When a line in the records contains the string "Section", copy that line.

Source texts of formatted documents
+===+

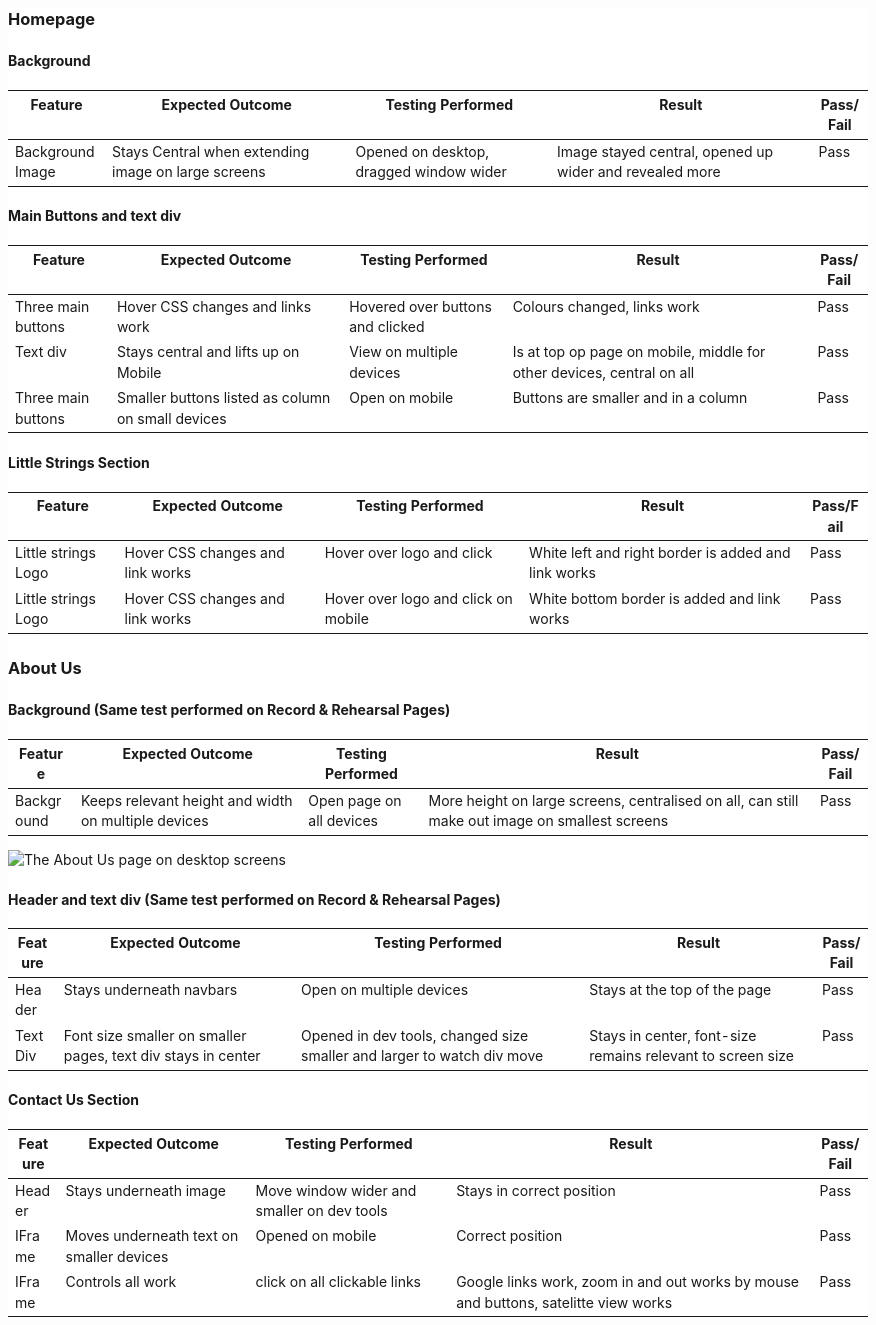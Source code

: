 ### Homepage

#### Background

| Feature | Expected Outcome | Testing Performed | Result | Pass/Fail |
| --------------------------------------- | ------------------------------------------------------ | ------------------------------------ | --------------------------------------------------- | --------- |
| Background Image | Stays Central when extending image on large screens | Opened on desktop, dragged window wider | Image stayed central, opened up wider and revealed more | Pass |

#### Main Buttons and text div

| Feature | Expected Outcome | Testing Performed | Result | Pass/Fail |
| --------------------------------------- | ------------------------------------------------------ | ------------------------------------ | --------------------------------------------------- | --------- |
| Three main buttons | Hover CSS changes and links work | Hovered over buttons and clicked | Colours changed, links work | Pass |
| Text div | Stays central and lifts up on Mobile | View on multiple devices | Is at top op page on mobile, middle for other devices, central on all | Pass |
| Three main buttons | Smaller buttons listed as column on small devices | Open on mobile | Buttons are smaller and in a column | Pass |

#### Little Strings Section

| Feature | Expected Outcome | Testing Performed | Result | Pass/Fail |
| --------------------------------------- | ------------------------------------------------------ | ------------------------------------ | --------------------------------------------------- | --------- |
| Little strings Logo | Hover CSS changes and link works | Hover over logo and click | White left and right border is added and link works | Pass |
| Little strings Logo | Hover CSS changes and link works | Hover over logo and click on mobile | White bottom border is added and link works | Pass |

### About Us

#### Background (Same test performed on Record & Rehearsal Pages)

| Feature | Expected Outcome | Testing Performed | Result | Pass/Fail |
| --------------------------------------- | ------------------------------------------------------ | ------------------------------------ | --------------------------------------------------- | --------- |
| Background | Keeps relevant height and width on multiple devices | Open page on all devices | More height on large screens, centralised on all, can still make out image on smallest screens | Pass |

<img src="/media/readme-images/about-testing.webp" width="100%" alt="The About Us page on desktop screens" style="display: inherit; ">

#### Header and text div (Same test performed on Record & Rehearsal Pages)

| Feature | Expected Outcome | Testing Performed | Result | Pass/Fail |
| --------------------------------------- | ------------------------------------------------------ | ------------------------------------ | --------------------------------------------------- | --------- |
| Header | Stays underneath navbars | Open on multiple devices | Stays at the top of the page | Pass |
| Text Div | Font size smaller on smaller pages, text div stays in center | Opened in dev tools, changed size smaller and larger to watch div move | Stays in center, font-size remains relevant to screen size | Pass |

#### Contact Us Section

| Feature | Expected Outcome | Testing Performed | Result | Pass/Fail |
| --------------------------------------- | ------------------------------------------------------ | ------------------------------------ | --------------------------------------------------- | --------- |
| Header | Stays underneath image | Move window wider and smaller on dev tools | Stays in correct position | Pass |
| IFrame | Moves underneath text on smaller devices | Opened on mobile | Correct position | Pass |
| IFrame | Controls all work | click on all clickable links | Google links work, zoom in and out works by mouse and buttons, satelitte view works | Pass |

+===+

Task response
#### Little Strings Section
#### Contact Us Section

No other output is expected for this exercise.